13ft – A site similar to 12ft.io but self-hosted

Running a server just to set the user agent header to the googlebot one for some requests feels a bit heavyweight.

But perhaps it’s necessary, as it seems Firefox no longer has an about:config option to override the user agent…am I missing it somewhere?
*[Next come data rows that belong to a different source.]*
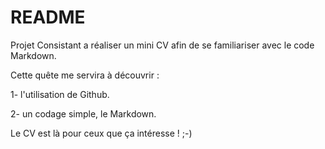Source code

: # README

Projet Consistant a réaliser un mini CV afin de se familiariser avec le code Markdown.

Cette quête me servira à découvrir :

1- l'utilisation de Github.

2- un codage simple, le Markdown.

Le CV est là pour ceux que ça intéresse ! ;-)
Edit: The about:config option general.useragent.override can be created and will be used for all requests (I just tested). I was confused because that config key doesn’t exist in a fresh install of Firefox. The user agent header string from this repo is: "Mozilla/5.0 (Linux; Android 6.0.1; Nexus 5X Build/MMB29P) AppleWebKit/537.36 (KHTML, like Gecko) Chrome/W.X.Y.Z Mobile Safari/537.36 (compatible; Googlebot/2.1; +http://www.google.com/bot.html)"

codetrotter · 2 years ago

> set the user agent header to the googlebot one

Also, how effective is this really? Don’t the big news sites check the IP address of the user agents that claim to be GoogleBot?

mdotk · 2 years ago

This. 12ft has never ever worked for me.

dutchmartin · 2 years ago

If you would host that server on Google cloud, you would make it a lot harder already.

Zaheer · 2 years ago

If this is all it's doing then you could also just use this extension: https://requestly.com/

Create a rule to replace user agent with "Mozilla/5.0 (Linux; Android 6.0.1; Nexus 5X Build/MMB29P) AppleWebKit/537.36 (KHTML, like Gecko) Chrome/W.X.Y.Z Mobile Safari/537.36 (compatible; Googlebot/2.1; +http://www.google.com/bot.html)"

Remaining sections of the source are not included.